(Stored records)

------------------------------------------------------------------------

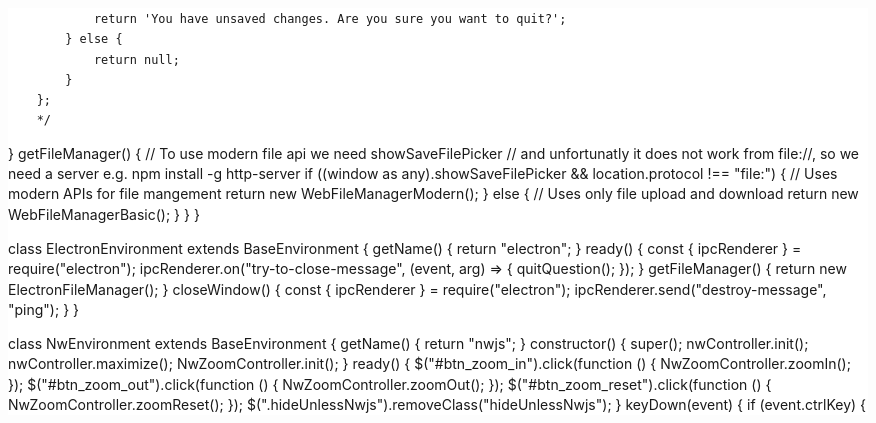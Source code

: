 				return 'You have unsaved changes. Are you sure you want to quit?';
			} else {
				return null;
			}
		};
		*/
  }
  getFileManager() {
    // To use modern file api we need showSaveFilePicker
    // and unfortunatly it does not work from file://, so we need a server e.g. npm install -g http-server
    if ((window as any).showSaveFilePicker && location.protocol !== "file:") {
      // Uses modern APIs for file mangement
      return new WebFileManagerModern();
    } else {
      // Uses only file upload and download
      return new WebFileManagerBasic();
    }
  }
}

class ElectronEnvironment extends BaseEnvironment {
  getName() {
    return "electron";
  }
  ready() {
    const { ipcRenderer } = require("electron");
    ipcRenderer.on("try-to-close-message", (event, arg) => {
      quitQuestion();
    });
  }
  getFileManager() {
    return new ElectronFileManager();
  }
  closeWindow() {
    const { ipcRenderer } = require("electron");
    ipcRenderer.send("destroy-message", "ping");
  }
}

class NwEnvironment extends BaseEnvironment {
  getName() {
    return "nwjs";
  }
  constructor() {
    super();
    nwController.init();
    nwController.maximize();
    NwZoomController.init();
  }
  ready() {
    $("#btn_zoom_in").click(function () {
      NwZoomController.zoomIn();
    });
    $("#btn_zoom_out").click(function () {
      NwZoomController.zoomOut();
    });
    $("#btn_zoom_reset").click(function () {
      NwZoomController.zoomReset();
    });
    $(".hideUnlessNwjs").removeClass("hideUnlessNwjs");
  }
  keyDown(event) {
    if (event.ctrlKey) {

------------------------------------------------------------------------

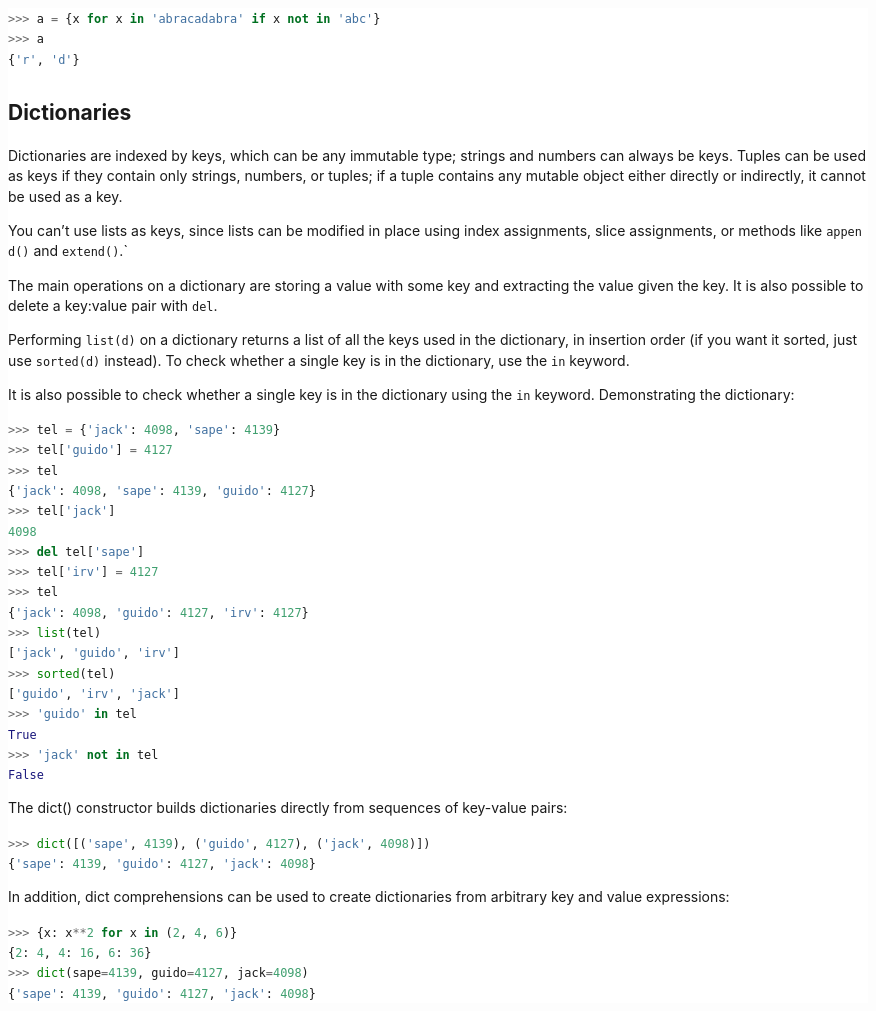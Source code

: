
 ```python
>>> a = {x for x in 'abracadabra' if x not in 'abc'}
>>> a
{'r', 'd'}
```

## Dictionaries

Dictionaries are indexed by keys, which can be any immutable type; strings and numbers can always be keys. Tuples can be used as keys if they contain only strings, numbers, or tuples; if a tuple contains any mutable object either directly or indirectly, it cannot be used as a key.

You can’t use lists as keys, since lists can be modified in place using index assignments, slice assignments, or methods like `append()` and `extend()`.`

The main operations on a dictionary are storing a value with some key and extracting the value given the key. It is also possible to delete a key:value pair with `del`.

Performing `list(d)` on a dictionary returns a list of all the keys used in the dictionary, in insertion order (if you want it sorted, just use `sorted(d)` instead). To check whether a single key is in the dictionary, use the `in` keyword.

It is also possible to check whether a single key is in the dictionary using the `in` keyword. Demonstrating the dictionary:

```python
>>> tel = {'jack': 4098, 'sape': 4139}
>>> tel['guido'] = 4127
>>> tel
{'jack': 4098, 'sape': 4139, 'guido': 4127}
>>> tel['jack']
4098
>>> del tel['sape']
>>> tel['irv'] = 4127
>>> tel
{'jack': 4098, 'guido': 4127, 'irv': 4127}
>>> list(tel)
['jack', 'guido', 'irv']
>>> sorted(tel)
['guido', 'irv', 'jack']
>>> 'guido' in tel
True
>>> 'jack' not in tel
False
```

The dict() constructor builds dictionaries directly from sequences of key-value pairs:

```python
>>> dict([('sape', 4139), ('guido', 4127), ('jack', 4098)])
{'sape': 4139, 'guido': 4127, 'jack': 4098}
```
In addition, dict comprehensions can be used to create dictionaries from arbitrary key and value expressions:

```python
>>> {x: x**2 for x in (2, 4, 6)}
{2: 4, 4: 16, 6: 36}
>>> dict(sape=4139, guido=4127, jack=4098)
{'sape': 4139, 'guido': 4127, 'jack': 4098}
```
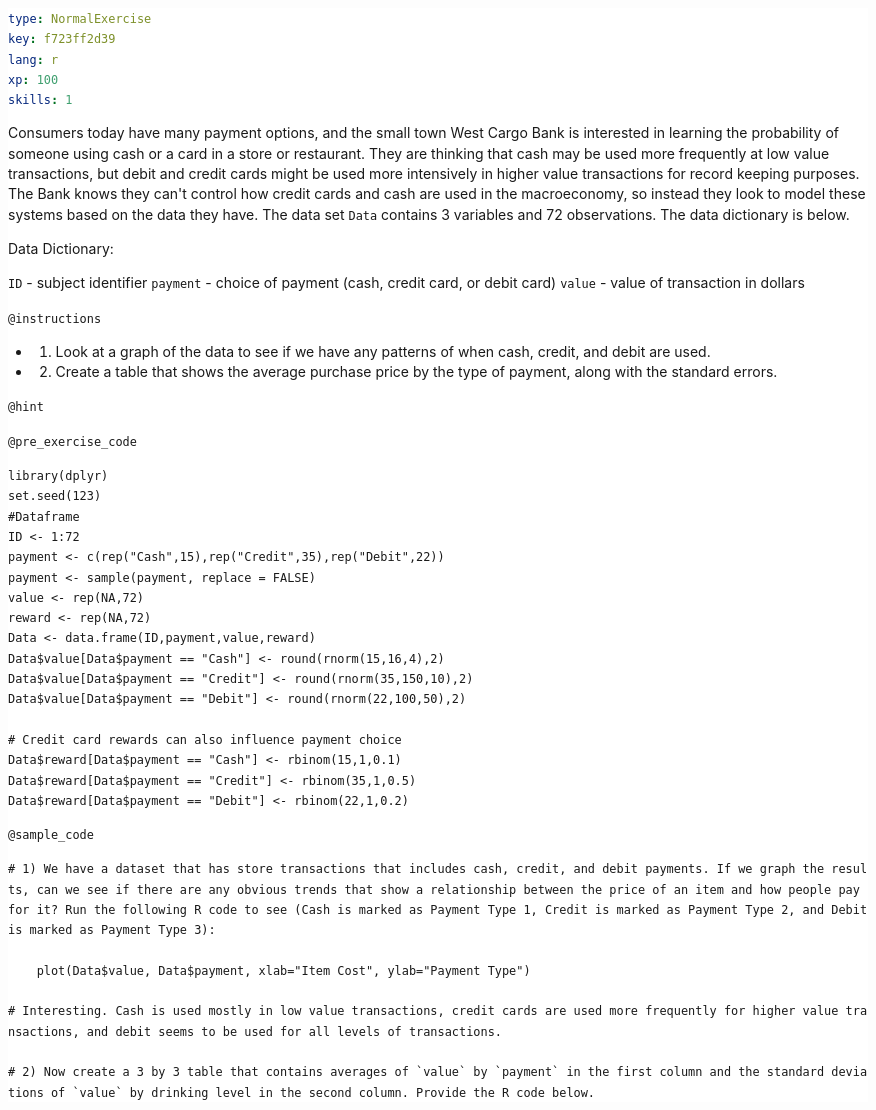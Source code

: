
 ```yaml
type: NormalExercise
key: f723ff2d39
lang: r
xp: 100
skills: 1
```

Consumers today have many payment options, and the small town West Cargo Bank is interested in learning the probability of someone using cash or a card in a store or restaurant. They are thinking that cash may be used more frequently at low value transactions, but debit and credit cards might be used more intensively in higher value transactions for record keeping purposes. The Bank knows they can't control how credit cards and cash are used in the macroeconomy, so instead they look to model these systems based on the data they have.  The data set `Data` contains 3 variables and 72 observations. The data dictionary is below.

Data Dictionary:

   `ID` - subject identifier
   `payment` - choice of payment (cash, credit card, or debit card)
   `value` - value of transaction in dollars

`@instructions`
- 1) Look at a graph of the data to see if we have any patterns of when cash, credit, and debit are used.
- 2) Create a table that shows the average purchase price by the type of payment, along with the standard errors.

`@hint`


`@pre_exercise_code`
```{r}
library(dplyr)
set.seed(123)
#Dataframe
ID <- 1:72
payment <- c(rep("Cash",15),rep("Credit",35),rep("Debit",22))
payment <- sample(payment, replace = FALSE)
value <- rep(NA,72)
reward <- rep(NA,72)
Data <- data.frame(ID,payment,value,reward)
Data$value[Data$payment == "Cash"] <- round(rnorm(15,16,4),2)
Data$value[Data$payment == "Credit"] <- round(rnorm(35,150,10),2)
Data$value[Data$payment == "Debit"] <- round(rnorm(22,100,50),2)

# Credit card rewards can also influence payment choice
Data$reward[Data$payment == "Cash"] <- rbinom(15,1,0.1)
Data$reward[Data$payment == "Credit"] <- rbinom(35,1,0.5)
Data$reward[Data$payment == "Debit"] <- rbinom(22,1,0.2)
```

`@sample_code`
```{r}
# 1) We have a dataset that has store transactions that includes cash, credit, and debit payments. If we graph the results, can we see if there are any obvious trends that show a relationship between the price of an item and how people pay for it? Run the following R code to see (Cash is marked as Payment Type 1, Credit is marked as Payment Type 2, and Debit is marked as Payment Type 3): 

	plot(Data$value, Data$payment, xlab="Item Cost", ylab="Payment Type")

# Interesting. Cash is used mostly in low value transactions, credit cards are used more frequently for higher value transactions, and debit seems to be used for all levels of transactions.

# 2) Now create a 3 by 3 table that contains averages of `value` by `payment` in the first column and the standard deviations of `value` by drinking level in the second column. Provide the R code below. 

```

------------------------------------------------------------------------

Problem details
Lines with "BaseEnvironment" in them are what the answer must contain; copy each from the records above.

Response area
class ElectronEnvironment extends BaseEnvironment {
class NwEnvironment extends BaseEnvironment {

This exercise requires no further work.